Try it:
Scan the listing for the word "system" and report every line that contains it.

The records:
------------------------------
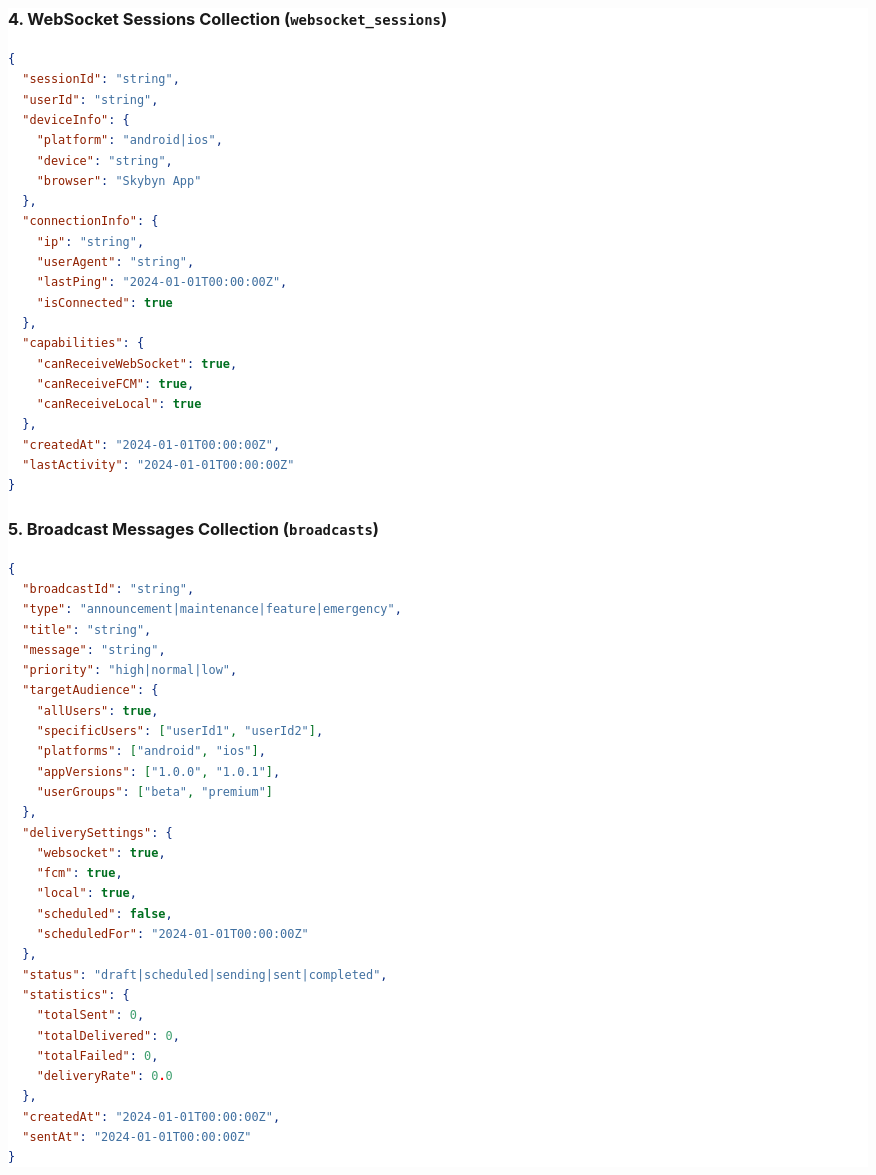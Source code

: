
 ```json
```

### 4. WebSocket Sessions Collection (`websocket_sessions`)

```json
{
  "sessionId": "string",
  "userId": "string",
  "deviceInfo": {
    "platform": "android|ios",
    "device": "string",
    "browser": "Skybyn App"
  },
  "connectionInfo": {
    "ip": "string",
    "userAgent": "string",
    "lastPing": "2024-01-01T00:00:00Z",
    "isConnected": true
  },
  "capabilities": {
    "canReceiveWebSocket": true,
    "canReceiveFCM": true,
    "canReceiveLocal": true
  },
  "createdAt": "2024-01-01T00:00:00Z",
  "lastActivity": "2024-01-01T00:00:00Z"
}
```

### 5. Broadcast Messages Collection (`broadcasts`)

```json
{
  "broadcastId": "string",
  "type": "announcement|maintenance|feature|emergency",
  "title": "string",
  "message": "string",
  "priority": "high|normal|low",
  "targetAudience": {
    "allUsers": true,
    "specificUsers": ["userId1", "userId2"],
    "platforms": ["android", "ios"],
    "appVersions": ["1.0.0", "1.0.1"],
    "userGroups": ["beta", "premium"]
  },
  "deliverySettings": {
    "websocket": true,
    "fcm": true,
    "local": true,
    "scheduled": false,
    "scheduledFor": "2024-01-01T00:00:00Z"
  },
  "status": "draft|scheduled|sending|sent|completed",
  "statistics": {
    "totalSent": 0,
    "totalDelivered": 0,
    "totalFailed": 0,
    "deliveryRate": 0.0
  },
  "createdAt": "2024-01-01T00:00:00Z",
  "sentAt": "2024-01-01T00:00:00Z"
}
```
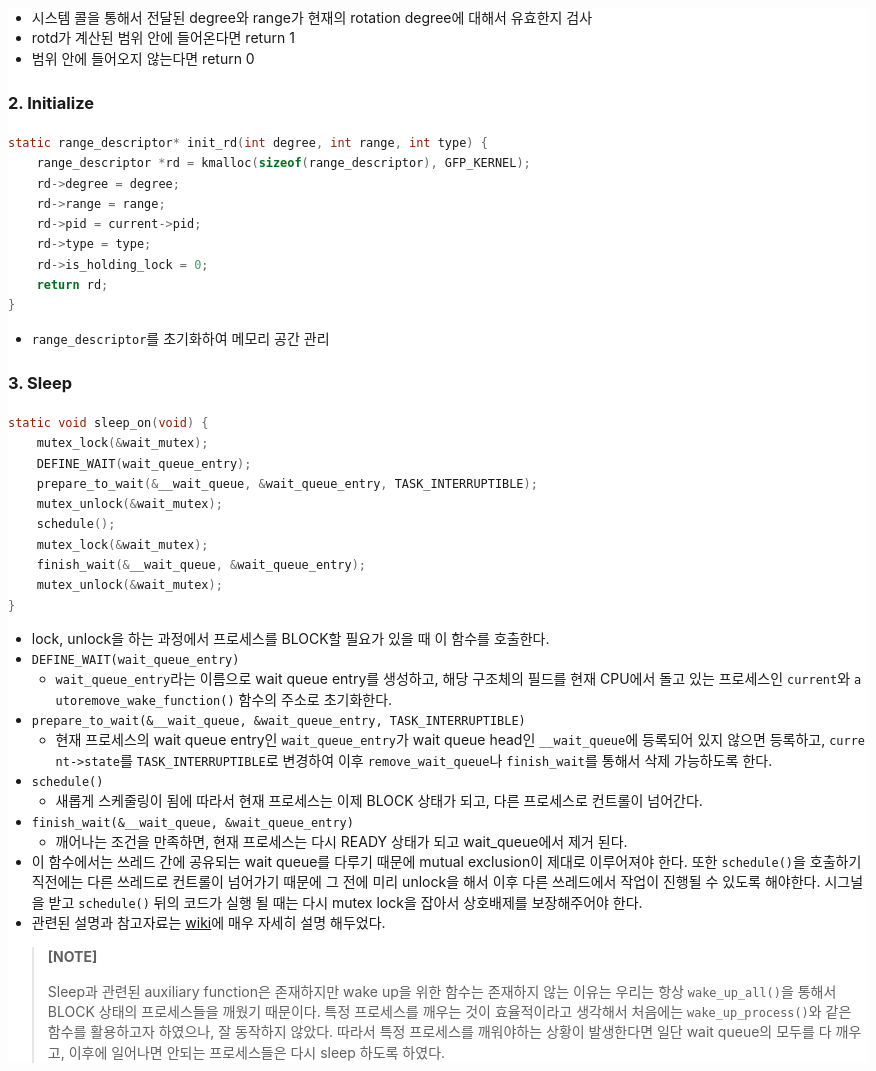 - 시스템 콜을 통해서 전달된 degree와 range가 현재의 rotation degree에 대해서 유효한지 검사
- rotd가 계산된 범위 안에 들어온다면 return 1
- 범위 안에 들어오지 않는다면 return 0

### 2. Initialize

```c
static range_descriptor* init_rd(int degree, int range, int type) {
    range_descriptor *rd = kmalloc(sizeof(range_descriptor), GFP_KERNEL);
    rd->degree = degree;
    rd->range = range;
    rd->pid = current->pid;
    rd->type = type;
    rd->is_holding_lock = 0;
    return rd;
}
```

- `range_descriptor`를 초기화하여 메모리 공간 관리

### 3. Sleep

```c
static void sleep_on(void) {
    mutex_lock(&wait_mutex);
    DEFINE_WAIT(wait_queue_entry);
    prepare_to_wait(&__wait_queue, &wait_queue_entry, TASK_INTERRUPTIBLE);
    mutex_unlock(&wait_mutex);
    schedule();
    mutex_lock(&wait_mutex);
    finish_wait(&__wait_queue, &wait_queue_entry);
    mutex_unlock(&wait_mutex);
}
```

- lock, unlock을 하는 과정에서 프로세스를 BLOCK할 필요가 있을 때 이 함수를 호출한다.
- `DEFINE_WAIT(wait_queue_entry)`
  + `wait_queue_entry`라는 이름으로 wait queue entry를 생성하고, 해당 구조체의 필드를 현재 CPU에서 돌고 있는 프로세스인 `current`와 `autoremove_wake_function()` 함수의 주소로 초기화한다.
- `prepare_to_wait(&__wait_queue, &wait_queue_entry, TASK_INTERRUPTIBLE)`
  + 현재 프로세스의 wait queue entry인 `wait_queue_entry`가 wait queue head인 `__wait_queue`에 등록되어 있지 않으면 등록하고, `current->state`를 `TASK_INTERRUPTIBLE`로 변경하여 이후 `remove_wait_queue`나 `finish_wait`를 통해서 삭제 가능하도록 한다.
- `schedule()`
  + 새롭게 스케줄링이 됨에 따라서 현재 프로세스는 이제 BLOCK 상태가 되고, 다른 프로세스로 컨트롤이 넘어간다.
- `finish_wait(&__wait_queue, &wait_queue_entry)`
  + 깨어나는 조건을 만족하면, 현재 프로세스는 다시 READY 상태가 되고 wait_queue에서 제거 된다.
- 이 함수에서는 쓰레드 간에 공유되는 wait queue를 다루기 때문에 mutual exclusion이 제대로 이루어져야 한다. 또한 `schedule()`을 호출하기 직전에는 다른 쓰레드로 컨트롤이 넘어가기 때문에 그 전에 미리 unlock을 해서 이후 다른 쓰레드에서 작업이 진행될 수 있도록 해야한다. 시그널을 받고 `schedule()` 뒤의 코드가 실행 될 때는 다시 mutex lock을 잡아서 상호배제를 보장해주어야 한다.
- 관련된 설명과 참고자료는 [wiki](https://github.com/hyojeonglee/osfall2019-team10/wiki/Project3-Useful-Functions)에 매우 자세히 설명 해두었다.

> **[NOTE]**
>
> Sleep과 관련된 auxiliary function은 존재하지만 wake up을 위한 함수는 존재하지 않는 이유는 우리는 항상 `wake_up_all()`을 통해서 BLOCK 상태의 프로세스들을 깨웠기 때문이다. 특정 프로세스를 깨우는 것이 효율적이라고 생각해서 처음에는 `wake_up_process()`와 같은 함수를 활용하고자 하였으나, 잘 동작하지 않았다. 따라서 특정 프로세스를 깨워야하는 상황이 발생한다면 일단 wait queue의 모두를 다 깨우고, 이후에 일어나면 안되는 프로세스들은 다시 sleep 하도록 하였다.
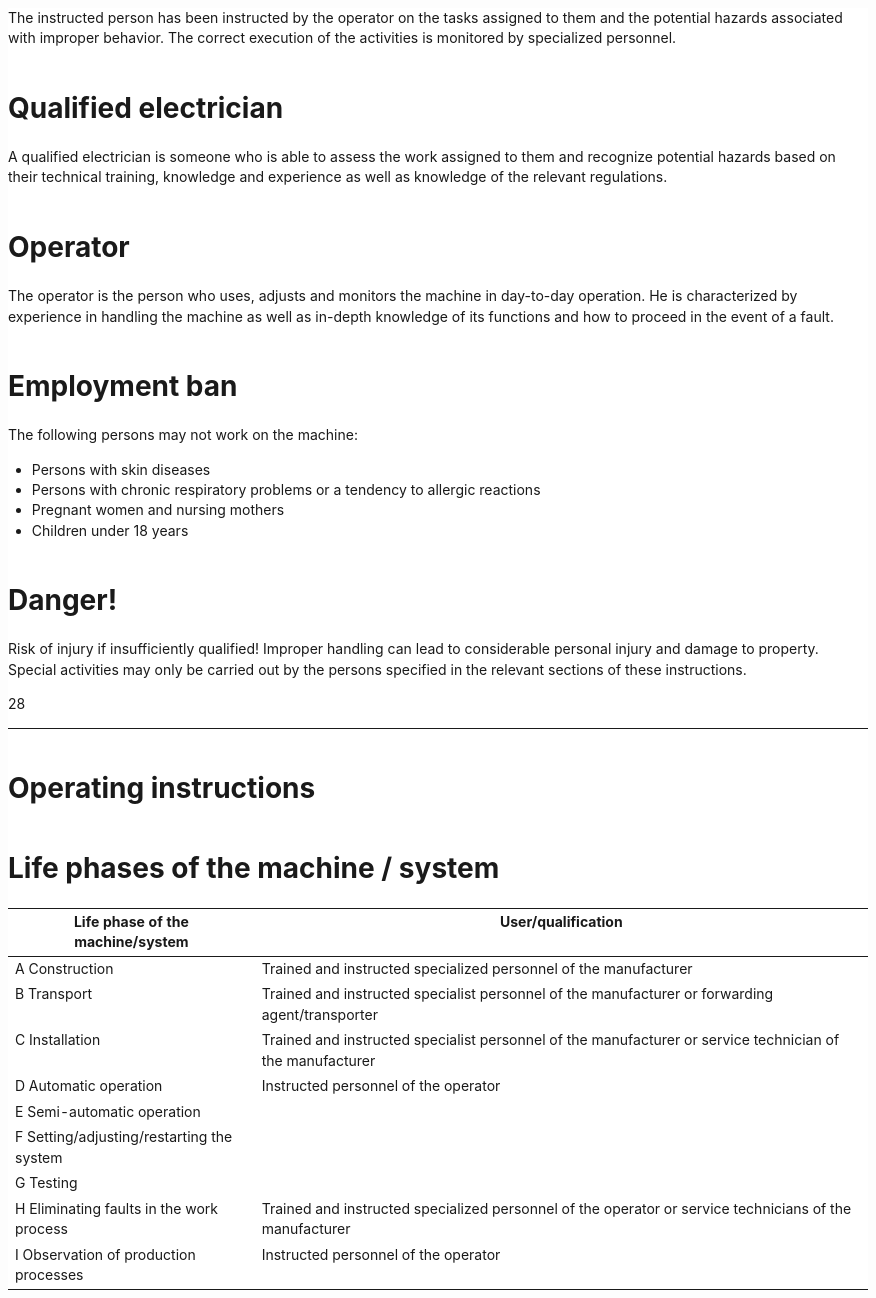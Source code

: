 The instructed person has been instructed by the operator on the tasks assigned to them and the potential hazards associated with improper behavior. The correct execution of the activities is monitored by specialized personnel.

# Qualified electrician

A qualified electrician is someone who is able to assess the work assigned to them and recognize potential hazards based on their technical training, knowledge and experience as well as knowledge of the relevant regulations.

# Operator

The operator is the person who uses, adjusts and monitors the machine in day-to-day operation. He is characterized by experience in handling the machine as well as in-depth knowledge of its functions and how to proceed in the event of a fault.

# Employment ban

The following persons may not work on the machine:

- Persons with skin diseases
- Persons with chronic respiratory problems or a tendency to allergic reactions
- Pregnant women and nursing mothers
- Children under 18 years

# Danger!

Risk of injury if insufficiently qualified! Improper handling can lead to considerable personal injury and damage to property. Special activities may only be carried out by the persons specified in the relevant sections of these instructions.






28

---

# Operating instructions

# Life phases of the machine / system

| Life phase of the machine/system          | User/qualification                                                                                        |
| ----------------------------------------- | --------------------------------------------------------------------------------------------------------- |
| A Construction                            | Trained and instructed specialized personnel of the manufacturer                                          |
| B Transport                               | Trained and instructed specialist personnel of the manufacturer or forwarding agent/transporter           |
| C Installation                            | Trained and instructed specialist personnel of the manufacturer or service technician of the manufacturer |
| D Automatic operation                     | Instructed personnel of the operator                                                                      |
| E Semi-automatic operation                |                                                                                                           |
| F Setting/adjusting/restarting the system |                                                                                                           |
| G Testing                                 |                                                                                                           |
| H Eliminating faults in the work process  | Trained and instructed specialized personnel of the operator or service technicians of the manufacturer   |
| I Observation of production processes     | Instructed personnel of the operator                                                                      |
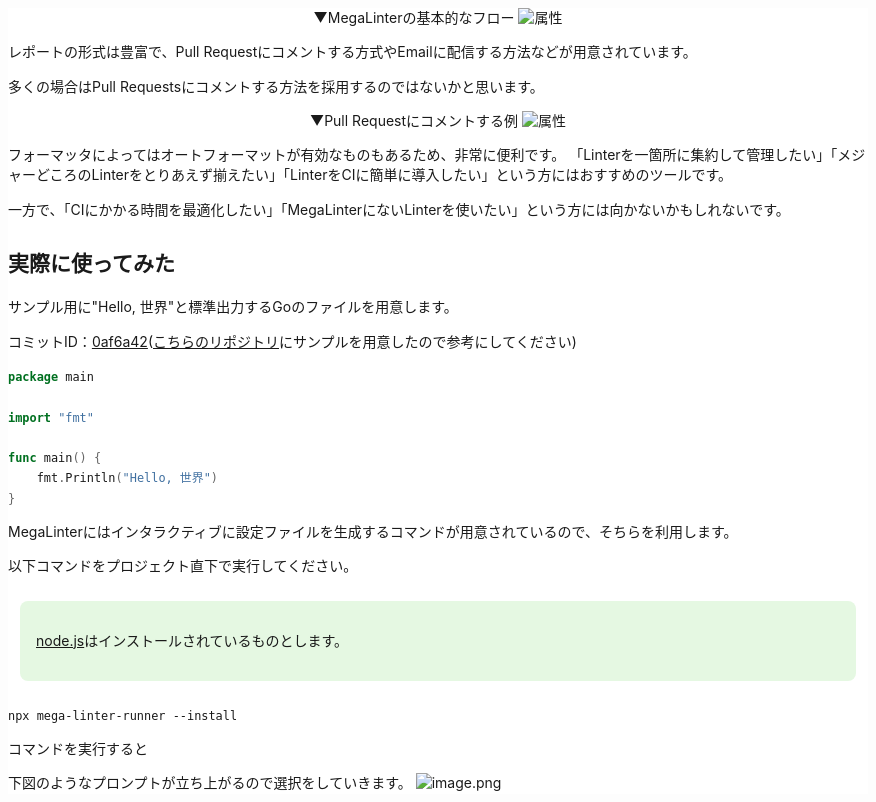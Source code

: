 <div align="center">
▼MegaLinterの基本的なフロー
<img src="/images/20231129a/属性.png" alt="属性" width="1200" height="621" loading="lazy">

</div>

レポートの形式は豊富で、Pull Requestにコメントする方式やEmailに配信する方法などが用意されています。

多くの場合はPull Requestsにコメントする方法を採用するのではないかと思います。

<div align="center">
▼Pull Requestにコメントする例
<img src="/images/20231129a/属性_2.png" alt="属性" width="825" height="499" loading="lazy">
</div>

フォーマッタによってはオートフォーマットが有効なものもあるため、非常に便利です。
「Linterを一箇所に集約して管理したい」「メジャーどころのLinterをとりあえず揃えたい」「LinterをCIに簡単に導入したい」という方にはおすすめのツールです。

一方で、「CIにかかる時間を最適化したい」「MegaLinterにないLinterを使いたい」という方には向かないかもしれないです。

## 実際に使ってみた

サンプル用に"Hello, 世界"と標準出力するGoのファイルを用意します。

コミットID：[0af6a42](https://github.com/orangekame3/megalinter-sample/commit/0af6a42e85460282b43bcbac980ea45c8cc4d79e)([こちらのリポジトリ](https://github.com/orangekame3/megalinter-sample)にサンプルを用意したので参考にしてください)

```go main.go
package main

import "fmt"

func main() {
	fmt.Println("Hello, 世界")
}
```

MegaLinterにはインタラクティブに設定ファイルを生成するコマンドが用意されているので、そちらを利用します。

以下コマンドをプロジェクト直下で実行してください。

<div class="note info" style="background: #e5f8e2; padding:16px; margin:24px 12px; border-radius:8px;">
  <span class="fa fa-fw fa-check-circle"></span>

[node.js](https://nodejs.org/en/)はインストールされているものとします。

</div>

```shell
npx mega-linter-runner --install
```

コマンドを実行すると

下図のようなプロンプトが立ち上がるので選択をしていきます。
<img src="/images/20231129a/image.png" alt="image.png" width="1153" height="356" loading="lazy">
------------------------------
Answer space:
# Life phases of the machine / system
| Life phase of the machine/system          | User/qualification                                                                                        |
| F Setting/adjusting/restarting the system |                                                                                                           |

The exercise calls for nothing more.